Plain-text document sources:
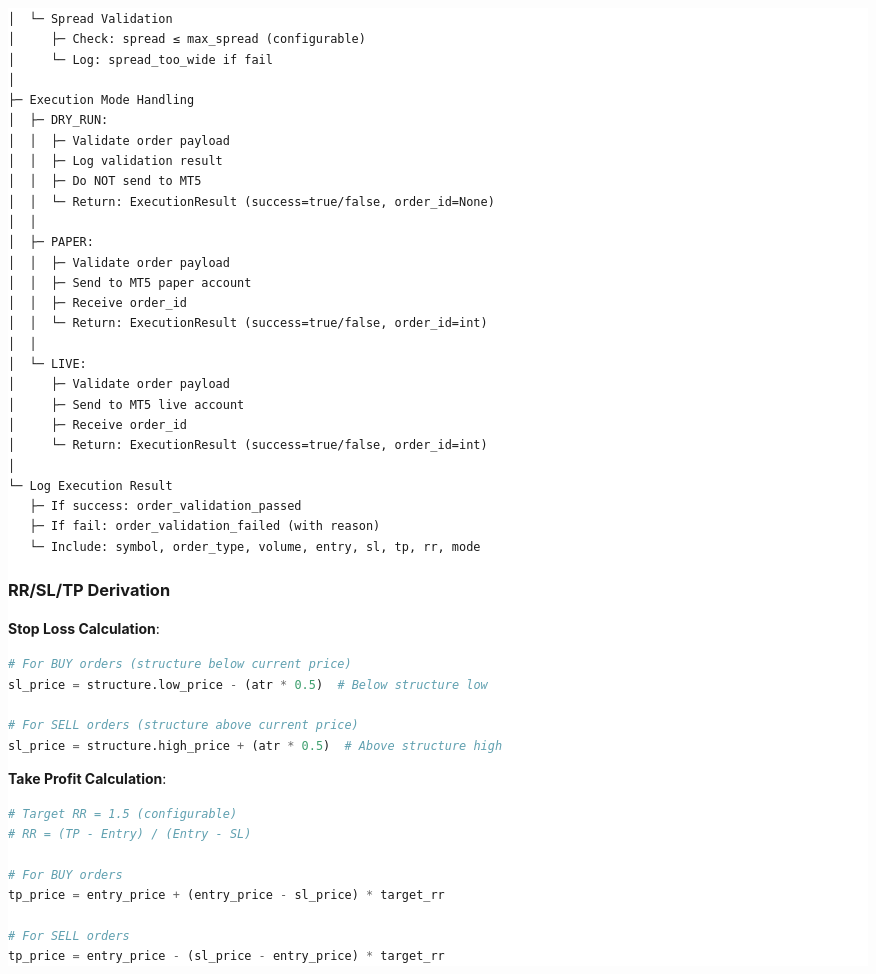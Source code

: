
 ```
│  └─ Spread Validation
│     ├─ Check: spread ≤ max_spread (configurable)
│     └─ Log: spread_too_wide if fail
│
├─ Execution Mode Handling
│  ├─ DRY_RUN:
│  │  ├─ Validate order payload
│  │  ├─ Log validation result
│  │  ├─ Do NOT send to MT5
│  │  └─ Return: ExecutionResult (success=true/false, order_id=None)
│  │
│  ├─ PAPER:
│  │  ├─ Validate order payload
│  │  ├─ Send to MT5 paper account
│  │  ├─ Receive order_id
│  │  └─ Return: ExecutionResult (success=true/false, order_id=int)
│  │
│  └─ LIVE:
│     ├─ Validate order payload
│     ├─ Send to MT5 live account
│     ├─ Receive order_id
│     └─ Return: ExecutionResult (success=true/false, order_id=int)
│
└─ Log Execution Result
   ├─ If success: order_validation_passed
   ├─ If fail: order_validation_failed (with reason)
   └─ Include: symbol, order_type, volume, entry, sl, tp, rr, mode
```

### RR/SL/TP Derivation

**Stop Loss Calculation**:
```python
# For BUY orders (structure below current price)
sl_price = structure.low_price - (atr * 0.5)  # Below structure low

# For SELL orders (structure above current price)
sl_price = structure.high_price + (atr * 0.5)  # Above structure high
```

**Take Profit Calculation**:
```python
# Target RR = 1.5 (configurable)
# RR = (TP - Entry) / (Entry - SL)

# For BUY orders
tp_price = entry_price + (entry_price - sl_price) * target_rr

# For SELL orders
tp_price = entry_price - (sl_price - entry_price) * target_rr
```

Exercise aim
Search the data above for "structure" and copy every line where it turns up.

Result
# For BUY orders (structure below current price)
sl_price = structure.low_price - (atr * 0.5)  # Below structure low
# For SELL orders (structure above current price)
sl_price = structure.high_price + (atr * 0.5)  # Above structure high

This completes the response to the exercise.